1. **Create database tables** — contact_enrichment, enrichment_events, enrichment_sources, enrichment_queue, deal_probability_scores.
2. **Build enrichment.php API module** — auth, routing, standard response pattern.
3. **Implement enrichment queue system** — priority-based job queue, fetched by cron.
4. **Add config.php support** — store API keys for LinkedIn, Clearbit, county assessor APIs. Use env vars for secrets.

### Phase 2: Data Source Integration (Weeks 2-4)

1. **LinkedIn API integration** (LinkedIn API v2):
   - Job history enrichment (job_change detection)
   - Profile scraping (title, seniority, employment history)
   - Public URL monitoring
   - Rate limit: 100 calls/day (free tier), 10,000/day (premium)
   - Store result in contact_enrichment.source_data['linkedin']

2. **County Assessor API integration** (varies by county; use Zillow or ATTOM as fallback):
   - Property ownership lookup by address + name
   - Sale price, acquisition date, square footage
   - Detect home_purchase and home_sale events
   - Store in contact_enrichment.source_data['property_records']
   - Fire home_purchase event if property acquired in last 60 days

3. **Business Records integration** (Secretary of State, business databases):
   - Business formation/acquisition detection
   - Ownership stake, business type, filing date
   - Fire business_formation event
   - Store in contact_enrichment.source_data['business']

4. **Clearbit or People Data Labs API** (demographic/income estimation):
   - Income range estimation
   - Net worth proxy (from income + property data)
   - Industry, company size, employment tenure
   - Store in contact_enrichment and update net_worth_estimate fields

5. **Social media monitoring** (Facebook API + Instagram Graph API):
   - Life event announcements (marriage, engagement, relocation)
   - Post frequency monitoring (engagement indicator)
   - Store in contact_enrichment.source_data['social']

### Phase 3: Life Event Detection (Weeks 3-5)

1. **Build event_type detection logic** — each data source maps to 1+ event types:
   - LinkedIn job_change → job_change event (confidence = 90)
   - County assessor purchase → home_purchase event (confidence = 100)
   - Facebook marriage announcement → marriage event (confidence = 100)
   - Business formation filing → business_formation event (confidence = 100)

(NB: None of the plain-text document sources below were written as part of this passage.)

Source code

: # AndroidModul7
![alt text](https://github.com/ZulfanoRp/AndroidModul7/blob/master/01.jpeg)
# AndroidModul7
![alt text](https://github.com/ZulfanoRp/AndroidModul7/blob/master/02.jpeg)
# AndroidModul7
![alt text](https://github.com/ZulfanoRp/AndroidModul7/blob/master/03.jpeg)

2. **Implement confidence scoring**:
   - Official source (county assessor) = 100
   - Secondary source (LinkedIn API) = 90
   - Inferred source (Clearbit) = 70
   - ML inference (pattern detection) = 50

3. **Create enrichment_events** for each detected event. Store source, confidence, event_data.

4. **Handle duplicate detection** — don't fire home_purchase twice for same property. Check existing events within 90 days.

### Phase 4: Net Worth Estimation (Weeks 4-5)

1. **Build net_worth_estimate algorithm**:
   - Property ownership value (from Zillow/ATTOM Zestimate)
   - Income range (from Clearbit)
   - Business equity (if founder, from business records)
   - Weighted average with confidence scoring

2. **Store as range (low/high)**, not exact number. Never expose exact estimate to contact.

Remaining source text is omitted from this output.